I spoke last week in Aachen, Germany at the Rhine-Westphalia Institute of Technology. It was an incredible trip and it was my first time to that part of Europe.
There are a lot of complicated and personal reasons why I had never been to any of these places, and visiting Aachen, which is on the Belgian/Netherlands border, seemed like a good way to break myself in to a part of the world I have never seen.
It was lovely. The people were lovely. There was delicious food to eat on every side of the border. The tomatoes were stellar, no joke. The churches had more stained glass than I’ve ever seen in my life. Flowers everywhere. And people dress much more conservatively there, so I will add with a smile that I did not see the butt cheeks of anyone for the three days I was away, whereas in Los Angeles at this time of year, I am basically looking at the butt cheeks of every other person I interact with in the supermarket or while trying to get gas for my car. That’s how we roll in LA in the summer.
So, overall it was great! However, there are a few things I had not realized beforehand:
1. I missed my kids, but…
Of course I missed being with my sons, but let’s just lay it down right here: Flying without children on trans-Atlantic flights is a million times easier than flying with children on such flights. I recently took my boys to Israel and while we took a direct El Al flight which was “only” 14 hours, when flying with children on really any flight, every hour feels like an eternity. At any given time, they might need something, have to use the bathroom, get hungry, want access to carry on bags when they are hard to get to…
On this flight, I simply took care of myself and watched movies and ate at a leisurely pace without worrying that someone would need to use the potty right when I got everything all set up, and I could use the bathroom without a small person up in my face in a tiny cramped bathroom…It was honestly a piece of cake to fly 10 hours to Germany. Glad to be home with my boys now, but I could not believe what a piece of cake that flight was!

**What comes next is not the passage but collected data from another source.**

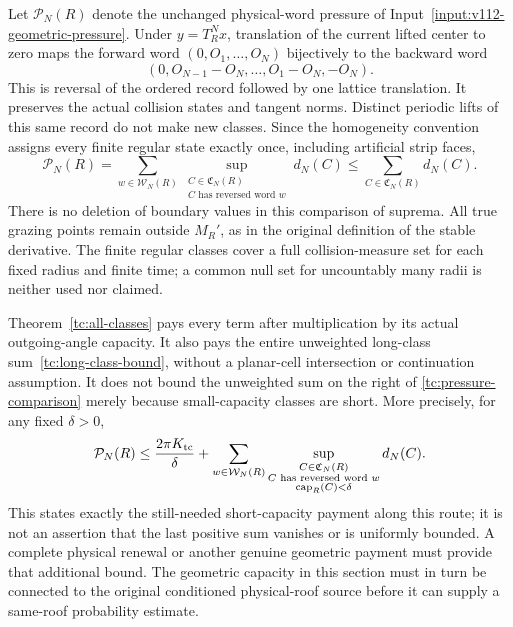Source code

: Let $\mathcal P_N(R)$ denote the unchanged physical-word pressure
of Input~\ref{input:v112-geometric-pressure}.  Under $y=T_R^Nx$,
translation of the current lifted center to zero maps the forward
word $(0,O_1,\ldots,O_N)$ bijectively to the backward word
\[
 (0,O_{N-1}-O_N,\ldots,O_1-O_N,-O_N).
\]
This is reversal of the ordered record followed by one lattice
translation.  It preserves the actual collision states and tangent
norms.  Distinct periodic lifts of this same record do not make
new classes.  Since the homogeneity convention assigns every
finite regular state exactly once, including artificial strip faces,
\begin{equation}\label{tc:pressure-comparison}
 \mathcal P_N(R)
   =\sum_{w\in\mathcal W_N(R)}
        \sup_{\substack{C\in\mathfrak C_N(R)\\
                         C\text{ has reversed word }w}}d_N(C)
   \le\sum_{C\in\mathfrak C_N(R)}d_N(C).
\end{equation}
There is no deletion of boundary values in this comparison of
suprema.  All true grazing points remain outside $M_R'$, as in
the original definition of the stable derivative.  The finite
regular classes cover a full collision-measure set for each fixed
radius and finite time; a common null set for uncountably many
radii is neither used nor claimed.

Theorem~\ref{tc:all-classes} pays every term after multiplication
by its actual outgoing-angle capacity.  It also pays the entire
unweighted long-class sum~\eqref{tc:long-class-bound}, without a
planar-cell intersection or continuation assumption.  It does not
bound the unweighted sum on the right of
\eqref{tc:pressure-comparison} merely because small-capacity
classes are short.  More precisely, for any fixed $\delta>0$,
\begin{equation}\label{tc:remaining-pressure-interface}
 \mathcal P_N(R)\le {2\pi K_{\rm tc}\over\delta}
   +\sum_{w\in\mathcal W_N(R)}
       \sup_{\substack{C\in\mathfrak C_N(R)\\
                C\text{ has reversed word }w\\
                \operatorname{cap}_R(C)<\delta}}d_N(C).
\end{equation}
This states exactly the still-needed short-capacity payment along
this route; it is not an assertion that the last positive sum
vanishes or is uniformly bounded.  A complete physical renewal
or another genuine geometric payment must provide that additional
bound.  The geometric capacity in this section must in turn be
connected to the original conditioned physical-roof source before
it can supply a same-roof probability estimate.

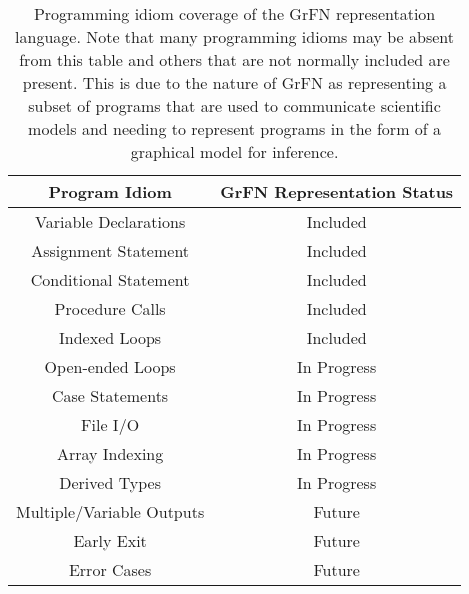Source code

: \begin{table}
  \centering
  \label{tab:prog_idioms}
  \begin{tabular}{ |c|c| }
   \hline
   \textbf{Program Idiom} & \textbf{GrFN Representation Status} \\
   \hline
   Variable Declarations & Included \\
   Assignment Statement & Included \\
   Conditional Statement & Included \\
   Procedure Calls & Included \\
   Indexed Loops & Included \\
   Open-ended Loops & In Progress \\
   Case Statements & In Progress \\
   File I/O & In Progress \\
   Array Indexing & In Progress \\
   Derived Types & In Progress \\
   Multiple/Variable Outputs & Future \\
   Early Exit & Future \\
   Error Cases & Future \\
   \hline
  \end{tabular}
  \caption[GrFN Program Idiom Coverage]{Programming idiom coverage of the GrFN representation language. Note that many programming idioms may be absent from this table and others that are not normally included are present. This is due to the nature of GrFN as representing a subset of programs that are used to communicate scientific models and needing to represent programs in the form of a graphical model for inference.}
\end{table}

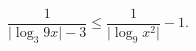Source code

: \begin{ex}[type=inequality]
	\begin{condition}
		$  \dfrac{1}{\big|\log_3 9x\big| -3}\leqslant\dfrac{1}{\big|\log_9 x^2\big|} - 1.$
	\end{condition}
\end{ex}
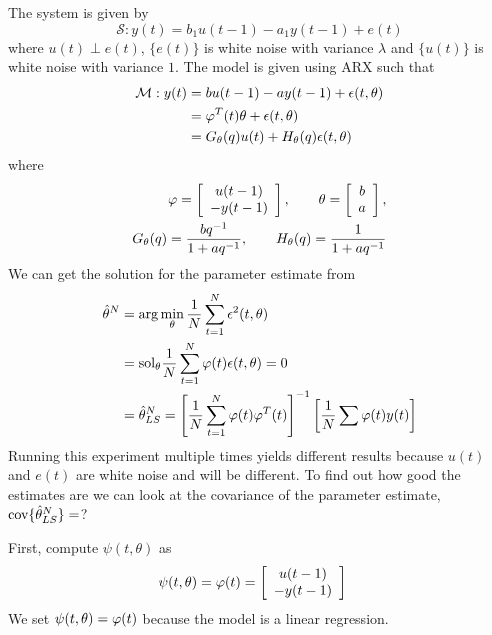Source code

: \begin{example}
\label{ex:15arx}
The system is given by
$$\mathcal{S}: y(t) = b_1u(t-1)-a_1y(t-1)+e(t)$$
where $u(t)\perp e(t)$, $\{e(t)\}$ is white noise with variance $\lambda$ and $\{u(t)\}$ is white noise with variance $1$.
The model is given using ARX such that
\begin{align*}
\mathcal{M}: y(t) &= bu(t-1)-ay(t-1)+\epsilon(t,\theta) \\
&= \varphi^T(t)\theta+\epsilon(t,\theta) \\
&= G_\theta(q)u(t) + H_\theta(q)\epsilon(t,\theta)
\end{align*}
where
\begin{align*}
\varphi = \left[\begin{array}{c} u(t-1) \\ -y(t-1) \end{array}\right], \qquad \theta= \left[\begin{array}{c} b \\ a \end{array}\right], \\ G_\theta(q) = \frac{bq^{-1}}{1+aq^{-1}}, \qquad H_\theta(q) = \frac{1}{1+aq^{-1}}
\end{align*}
We can get the solution for the parameter estimate from
\begin{align*}
\hat{\theta}^N &= \arg\min_\theta\frac{1}{N}\sum_{t=1}^N\epsilon^2(t,\theta) \\
&= \text{sol}_\theta\frac{1}{N}\sum_{t=1}^N\varphi(t)\epsilon(t,\theta) = 0 \\
&= \hat{\theta}_{LS}^N = {\left[\frac{1}{N}\sum_{t=1}^N\varphi(t)\varphi^T(t)\right]}^{-1}\left[\frac{1}{N}\sum\varphi(t)y(t)\right]
\end{align*}
Running this experiment multiple times yields different results because $u(t)$ and $e(t)$ are white noise and will be different.
To find out how good the estimates are we can look at the covariance of the parameter estimate, $\text{cov}\{\hat{\theta}_{LS}^N\}=$?

First, compute $\psi(t,\theta)$ as
\begin{align*}
\psi(t,\theta) &= \varphi(t) = \left[\begin{array}{c} u(t-1) \\ -y(t-1) \end{array}\right]
\end{align*}
We set $\psi(t,\theta)=\varphi(t)$ because the model is a linear regression.


\end{example}
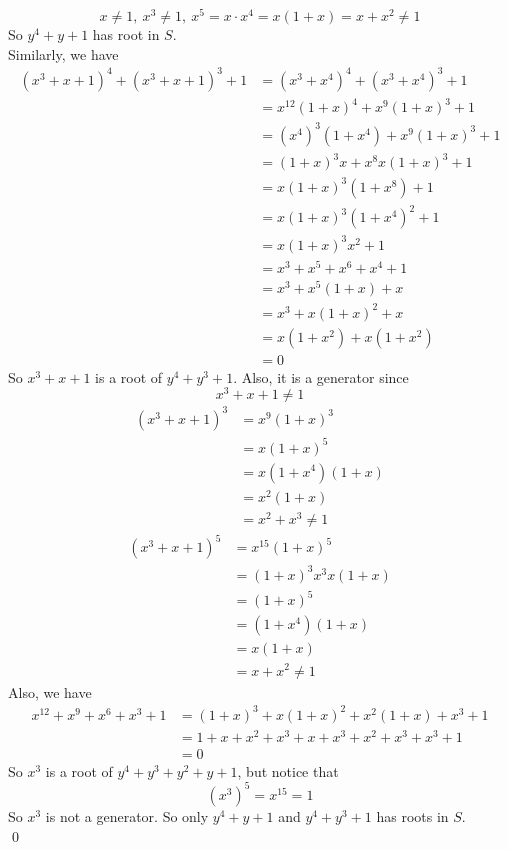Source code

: \documentclass[12pt]{amsart}
\begin{document}
\[x\neq 1,\ x^3\neq 1,\ x^5=x\cdot x^4=x(1+x)=x+x^2\neq 1\]
So $y^4+y+1$ has root in $S$.\\
Similarly, we have 
\begin{align*}
    (x^3+x+1)^4+(x^3+x+1)^3+1&=(x^3+x^4)^4+  (x^3+x^4)^3+1\\
    &=x^{12}(1+x)^4+x^9(1+x)^3+1\\
    &=(x^4)^3(1+x^4)+x^9(1+x)^3+1\\
    &=(1+x)^3x+x^8x(1+x)^3+1\\
    &=x(1+x)^3(1+x^8)+1\\
    &=x(1+x)^3(1+x^4)^2+1\\
    &=x(1+x)^3x^2+1\\
    &=x^3+x^5+x^6+x^4+1\\
    &=x^3+x^5(1+x)+x\\
    &=x^3+x(1+x)^2+x\\
    &=x(1+x^2)+x(1+x^2)\\
    &=0
\end{align*}
So $x^3+x+1$ is a root of $y^4+y^3+1$. Also, it is a generator since 
\[x^3+x+1\neq 1\]
\begin{align*}
    (x^3+x+1)^3&=x^9(1+x)^3\\
    &=x(1+x)^5\\
    &=x(1+x^4)(1+x)\\
    &=x^2(1+x)\\
    &=x^2+x^3\neq 1
\end{align*} 
\begin{align*}
    (x^3+x+1)^5&=x^15(1+x)^5\\
    &=(1+x)^3x^3x(1+x)\\
    &=(1+x)^5\\
    &=(1+x^4)(1+x)\\
    &=x(1+x)\\
    &=x+x^2\neq 1
\end{align*} 
Also, we have 
\begin{align*}
    x^12+x^9+x^6+x^3+1&=(1+x)^3+x(1+x)^2+x^2(1+x)+x^3+1\\
    &=1+x+x^2+x^3+x+x^3+x^2+x^3+x^3+1\\
    &=0
\end{align*}
So $x^3$ is a root of $y^4+y^3+y^2+y+1$, but notice that 
\[(x^3)^5=x^{15}=1\]
So $x^3$ is not a generator.
So only $y^4+y+1$ and $y^4+y^3+1$ has roots in $S$.\\\qed\\
\end{document}
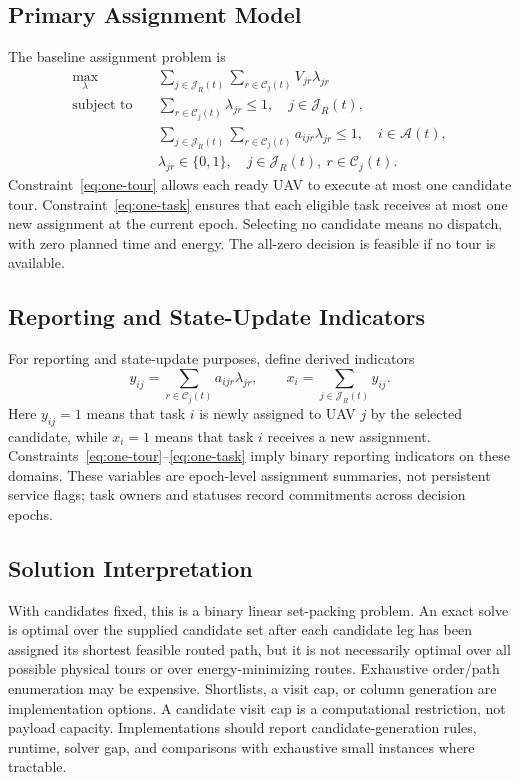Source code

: \documentclass[conference]{IEEEtran}
\begin{document}
\subsection{Primary Assignment Model}
The baseline assignment problem is
\begin{align}
\max_{\lambda}\quad&
\sum_{j\in\mathcal J_R(t)}\sum_{r\in\mathcal C_j(t)}V_{jr}\lambda_{jr}
\label{eq:objective}\\
\text{subject to}\quad&
\sum_{r\in\mathcal C_j(t)}\lambda_{jr}\leq1,
\quad j\in\mathcal J_R(t),\label{eq:one-tour}\\
&\sum_{j\in\mathcal J_R(t)}\sum_{r\in\mathcal C_j(t)}a_{ijr}\lambda_{jr}\leq1,
\quad i\in\mathcal A(t),\label{eq:one-task}\\
&\lambda_{jr}\in\{0,1\},\quad
j\in\mathcal J_R(t),\ r\in\mathcal C_j(t).
\end{align}
Constraint~\eqref{eq:one-tour} allows each ready UAV to execute at most one candidate tour. Constraint~\eqref{eq:one-task} ensures that each eligible task receives at most one new assignment at the current epoch. Selecting no candidate means no dispatch, with zero planned time and energy. The all-zero decision is feasible if no tour is available.

\subsection{Reporting and State-Update Indicators}
For reporting and state-update purposes, define derived indicators
\begin{equation}
y_{ij}=\sum_{r\in\mathcal C_j(t)}a_{ijr}\lambda_{jr},\qquad
x_i=\sum_{j\in\mathcal J_R(t)}y_{ij}.
\end{equation}
Here $y_{ij}=1$ means that task $i$ is newly assigned to UAV $j$ by the selected candidate, while $x_i=1$ means that task $i$ receives a new assignment. Constraints~\eqref{eq:one-tour}--\eqref{eq:one-task} imply binary reporting indicators on these domains. These variables are epoch-level assignment summaries, not persistent service flags; task owners and statuses record commitments across decision epochs.

\subsection{Solution Interpretation}
With candidates fixed, this is a binary linear set-packing problem. An exact solve is optimal over the supplied candidate set after each candidate leg has been assigned its shortest feasible routed path, but it is not necessarily optimal over all possible physical tours or over energy-minimizing routes. Exhaustive order/path enumeration may be expensive. Shortlists, a visit cap, or column generation are implementation options. A candidate visit cap is a computational restriction, not payload capacity. Implementations should report candidate-generation rules, runtime, solver gap, and comparisons with exhaustive small instances where tractable.
\end{document}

2. Speech and Being Speechless…
I actually stayed on the Netherlands side of the Germany/Netherlands border (here’s a map so you can see the region I was in), and it became clear pretty quickly (since in the town I stayed in there were no menus at restaurants in English) that in the Netherlands they do not speak German. Right. They speak Dutch which is similar in a lot of roots of words and such but it’s just not the same language. At all.
3. Speaking German
I don’t speak German, but I can read the German alphabet (since it’s written in English alphabet letters for the most part) and I was raised speaking Yiddish.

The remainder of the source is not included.